FBI agent testifies about anti-Trump texts: LIVE UPDATES

FAN Editor

Peter Strzok, the FBI agent whose anti-Trump texts cost him his job on special counsel Robert Mueller’s team, is getting grilled by House Republicans Thursday as he testifies for the first time in public at a joint hearing before the House Judiciary and Oversight committees.

In his opening remarks, Strzok told lawmakers that his texts “have created confusion and caused pain for people I love” and “have provided ammunition for misguided attacks against the FBI, an institution I love deeply and have served proudly for more than 20 years.”

As he concluded his remarks, he took a shot at Republicans who have harshly criticized him, saying they were helping Russian President Vladimir Putin.

“I understand we are living in a political era in which insults and insinuation often drown out honesty and integrity,” Strzok said.

“I have the utmost respect for Congress’s oversight role, but I strongly believe that today’s hearing is just another victory notch in Putin’s belt and another milestone in our enemies’ campaign to tear America apart,” he said.

The committees are looking at the actions of the FBI and Justice Department during the 2016 presidential campaign.

President Donald Trump and his supporters have cited Strzok’s texts with his former FBI colleague Lisa Page, with whom Strzok was having an extramarital affair, as evidence of political bias within the FBI during the 2016 presidential campaign.

Strzok’s appearance comes as House Republicans have demanded testimony from Page after she did not comply with a subpoena to appear before the committee for a closed-door interview on Wednesday. Strzok, who led the Hillary Clinton email investigation, spoke to the committee behind closed doors last month for almost 11 hours.

Follow along for live updates.

10:55AM – Strzok: Today’s hearing a ‘victory notch in Putin’s belt’

In his opening statement to the committee, Peter Strzok conceded that text messages he sent during the campaign contained characterizations of Donald Trump that were “not always expressed in terms I am proud of,” but stood by the FBI’s work in conducting its investigation into Russian meddling.

“This investigation is not politically motivated. It is not a witch hunt, it is not a hoax,” Strzok said. “I’m proud of our work on the Russian interference investigation.”

Strzok, who says he was one of only a handful of people aware of Russia’s alleged actions in 2016, warned that the Russian operations during the election were “a grave attack on our democracy” that Americans “should be alarmed by.”

“I have the utmost respect for Congress’s oversight role,” Strzok said, “but I truly believe that today’s hearing is just another victory notch in Putin’s belt and another milestone in our enemies’ campaign to tear America apart.”

The FBI agent defended his investigative record and insisted his personal opinions did not influence his work at the FBI.

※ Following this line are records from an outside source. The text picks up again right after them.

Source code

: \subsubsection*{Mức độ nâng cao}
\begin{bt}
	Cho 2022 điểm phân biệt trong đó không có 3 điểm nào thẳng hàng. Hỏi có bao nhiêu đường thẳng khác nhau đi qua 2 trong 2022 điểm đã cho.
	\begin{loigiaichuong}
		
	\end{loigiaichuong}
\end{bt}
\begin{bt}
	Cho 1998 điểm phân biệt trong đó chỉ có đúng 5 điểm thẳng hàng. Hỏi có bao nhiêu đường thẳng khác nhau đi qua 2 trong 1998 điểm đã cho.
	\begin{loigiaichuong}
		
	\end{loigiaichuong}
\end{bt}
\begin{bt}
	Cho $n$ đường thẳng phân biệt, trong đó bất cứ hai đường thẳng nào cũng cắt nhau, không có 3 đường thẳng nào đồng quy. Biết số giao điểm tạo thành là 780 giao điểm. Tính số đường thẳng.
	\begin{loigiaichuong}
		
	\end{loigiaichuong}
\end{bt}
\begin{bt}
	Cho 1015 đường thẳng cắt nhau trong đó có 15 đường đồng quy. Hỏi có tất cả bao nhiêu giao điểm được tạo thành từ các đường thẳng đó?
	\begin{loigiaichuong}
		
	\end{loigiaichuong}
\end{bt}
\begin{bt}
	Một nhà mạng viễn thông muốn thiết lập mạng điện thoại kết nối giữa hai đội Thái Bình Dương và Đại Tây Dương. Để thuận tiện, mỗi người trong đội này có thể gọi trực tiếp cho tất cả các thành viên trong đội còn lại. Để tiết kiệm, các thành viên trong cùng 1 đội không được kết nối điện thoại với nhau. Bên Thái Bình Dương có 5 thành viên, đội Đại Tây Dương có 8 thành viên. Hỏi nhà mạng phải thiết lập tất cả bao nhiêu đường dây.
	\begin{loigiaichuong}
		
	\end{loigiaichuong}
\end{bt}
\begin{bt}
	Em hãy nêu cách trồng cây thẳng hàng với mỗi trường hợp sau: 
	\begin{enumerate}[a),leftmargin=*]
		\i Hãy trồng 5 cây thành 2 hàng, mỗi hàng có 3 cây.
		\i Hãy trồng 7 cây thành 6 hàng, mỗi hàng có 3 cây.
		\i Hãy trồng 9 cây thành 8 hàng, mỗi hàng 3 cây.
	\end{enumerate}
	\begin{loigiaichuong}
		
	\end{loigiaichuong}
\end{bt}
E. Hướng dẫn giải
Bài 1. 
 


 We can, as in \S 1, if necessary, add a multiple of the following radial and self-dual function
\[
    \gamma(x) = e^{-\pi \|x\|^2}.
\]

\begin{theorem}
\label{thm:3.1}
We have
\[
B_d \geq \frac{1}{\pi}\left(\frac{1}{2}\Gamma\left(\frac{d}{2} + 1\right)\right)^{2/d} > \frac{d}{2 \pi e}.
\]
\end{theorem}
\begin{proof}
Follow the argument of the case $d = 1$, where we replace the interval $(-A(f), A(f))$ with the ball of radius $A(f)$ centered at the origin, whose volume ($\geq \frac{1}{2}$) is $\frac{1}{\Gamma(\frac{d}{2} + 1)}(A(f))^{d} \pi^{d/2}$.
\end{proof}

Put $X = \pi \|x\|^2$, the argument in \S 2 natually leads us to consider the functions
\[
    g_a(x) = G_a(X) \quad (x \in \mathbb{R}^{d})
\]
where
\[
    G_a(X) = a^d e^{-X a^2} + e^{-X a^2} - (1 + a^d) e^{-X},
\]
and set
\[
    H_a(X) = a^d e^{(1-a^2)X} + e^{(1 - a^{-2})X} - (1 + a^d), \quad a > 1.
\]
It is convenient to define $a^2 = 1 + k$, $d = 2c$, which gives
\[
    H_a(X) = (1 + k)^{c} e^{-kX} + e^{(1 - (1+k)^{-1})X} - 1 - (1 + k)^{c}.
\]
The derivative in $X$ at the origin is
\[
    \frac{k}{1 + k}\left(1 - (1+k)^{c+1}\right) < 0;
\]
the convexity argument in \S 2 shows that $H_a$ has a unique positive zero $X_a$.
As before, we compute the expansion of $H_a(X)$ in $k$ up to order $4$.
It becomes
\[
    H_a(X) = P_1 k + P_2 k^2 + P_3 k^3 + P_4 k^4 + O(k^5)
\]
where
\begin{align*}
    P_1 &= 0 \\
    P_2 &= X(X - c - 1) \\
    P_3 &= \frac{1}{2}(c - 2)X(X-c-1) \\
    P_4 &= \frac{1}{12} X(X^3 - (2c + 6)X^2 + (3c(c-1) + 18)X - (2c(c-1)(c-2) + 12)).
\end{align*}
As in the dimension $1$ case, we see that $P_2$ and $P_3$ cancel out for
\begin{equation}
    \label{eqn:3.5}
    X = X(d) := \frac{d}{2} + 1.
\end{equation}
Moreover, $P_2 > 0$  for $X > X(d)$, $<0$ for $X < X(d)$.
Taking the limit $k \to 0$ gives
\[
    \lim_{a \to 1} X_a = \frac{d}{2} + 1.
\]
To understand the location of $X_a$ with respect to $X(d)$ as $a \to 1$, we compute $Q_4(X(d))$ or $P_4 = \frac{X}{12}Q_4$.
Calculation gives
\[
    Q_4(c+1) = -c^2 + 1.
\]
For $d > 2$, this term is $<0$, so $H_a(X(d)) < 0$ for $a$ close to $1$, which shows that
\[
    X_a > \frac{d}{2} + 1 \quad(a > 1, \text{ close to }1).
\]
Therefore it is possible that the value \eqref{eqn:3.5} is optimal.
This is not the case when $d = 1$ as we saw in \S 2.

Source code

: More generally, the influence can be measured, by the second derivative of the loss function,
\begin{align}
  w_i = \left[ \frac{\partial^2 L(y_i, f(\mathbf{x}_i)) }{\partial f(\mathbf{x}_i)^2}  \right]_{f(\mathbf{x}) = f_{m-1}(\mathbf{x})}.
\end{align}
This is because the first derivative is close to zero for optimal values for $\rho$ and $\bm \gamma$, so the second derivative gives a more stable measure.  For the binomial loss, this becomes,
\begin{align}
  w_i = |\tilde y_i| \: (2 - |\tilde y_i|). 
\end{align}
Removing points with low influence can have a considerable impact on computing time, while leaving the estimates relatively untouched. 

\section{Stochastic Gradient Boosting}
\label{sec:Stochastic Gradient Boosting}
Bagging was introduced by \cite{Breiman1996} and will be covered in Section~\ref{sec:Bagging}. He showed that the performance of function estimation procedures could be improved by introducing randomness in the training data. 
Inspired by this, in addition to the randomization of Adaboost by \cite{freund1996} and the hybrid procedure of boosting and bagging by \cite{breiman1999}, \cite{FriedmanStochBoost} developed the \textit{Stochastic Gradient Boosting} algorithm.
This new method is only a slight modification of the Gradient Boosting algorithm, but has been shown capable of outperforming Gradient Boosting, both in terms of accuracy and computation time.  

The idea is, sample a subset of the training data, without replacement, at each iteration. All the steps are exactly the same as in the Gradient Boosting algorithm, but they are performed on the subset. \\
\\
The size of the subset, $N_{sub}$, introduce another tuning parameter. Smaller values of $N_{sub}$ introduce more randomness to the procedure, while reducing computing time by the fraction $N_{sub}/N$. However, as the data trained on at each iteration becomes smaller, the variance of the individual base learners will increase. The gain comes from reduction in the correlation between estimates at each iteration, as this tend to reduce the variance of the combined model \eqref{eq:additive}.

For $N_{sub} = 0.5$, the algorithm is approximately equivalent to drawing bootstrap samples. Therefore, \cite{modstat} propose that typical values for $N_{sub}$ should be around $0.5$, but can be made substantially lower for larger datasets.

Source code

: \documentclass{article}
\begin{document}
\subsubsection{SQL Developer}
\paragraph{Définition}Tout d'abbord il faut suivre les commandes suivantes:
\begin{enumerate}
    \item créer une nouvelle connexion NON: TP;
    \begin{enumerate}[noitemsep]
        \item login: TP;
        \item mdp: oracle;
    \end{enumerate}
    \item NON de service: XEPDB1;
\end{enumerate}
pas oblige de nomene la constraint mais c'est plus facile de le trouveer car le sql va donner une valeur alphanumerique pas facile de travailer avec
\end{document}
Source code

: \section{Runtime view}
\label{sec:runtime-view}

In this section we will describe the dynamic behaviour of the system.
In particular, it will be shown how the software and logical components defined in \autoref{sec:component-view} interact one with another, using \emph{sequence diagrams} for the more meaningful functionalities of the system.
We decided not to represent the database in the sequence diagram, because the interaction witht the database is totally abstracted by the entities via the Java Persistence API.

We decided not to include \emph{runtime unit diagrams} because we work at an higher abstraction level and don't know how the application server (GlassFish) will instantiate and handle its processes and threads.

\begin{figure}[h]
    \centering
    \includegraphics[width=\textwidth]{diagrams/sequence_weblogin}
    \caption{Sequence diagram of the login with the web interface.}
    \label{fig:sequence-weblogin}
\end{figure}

“Let me be clear, unequivocally and under oath: not once in my 26 years of defending my nation did my personal opinions impact any official action I took,” Strzok said.

10:25AM – Committee chairman tears into Strzok texts in opening statement

In his opening statement, Judiciary Committee Chairman Rep. Bob Goodlatte, R-Va., ripped both Strzok and others at the FBI, claiming they compromised the public’s faith in the nation’s top law enforcement agency.

“Mr. Strzok and others inside the FBI and DOJ turned our system of justice on its head,” Goodlatte said. “That is why we’re here and why this matters.”

Goodlatte encouraged Democrats on the joint panel to “replace President Trump’s name with your own name in a small sample of things Mr. Strzok has said,” before reading off a list of some of Strzok’s most controversial texts.

“’F Trump,’ ‘Trump is a disaster,’ ‘Just went to a southern Virginia Walmart. I could SMELL the Trump support’ – or, perhaps most alarmingly and revealingly, ‘We’ll stop it’ – referring directly to Mr. Trump’s candidacy for President,” Goodlatte said.

The ranking Democrat on the House Judiciary Committee, Rep. Jerry Nadler, D-N.Y., shot back at Goodlatte, arguing that the committee should be spending its time focused on what he says are “other emergencies” the nation faces.

“We ought to be holding hearings” on families separated at U.S. border, Nadler said. “It’s of more immediate concern than this hearing, certainly.”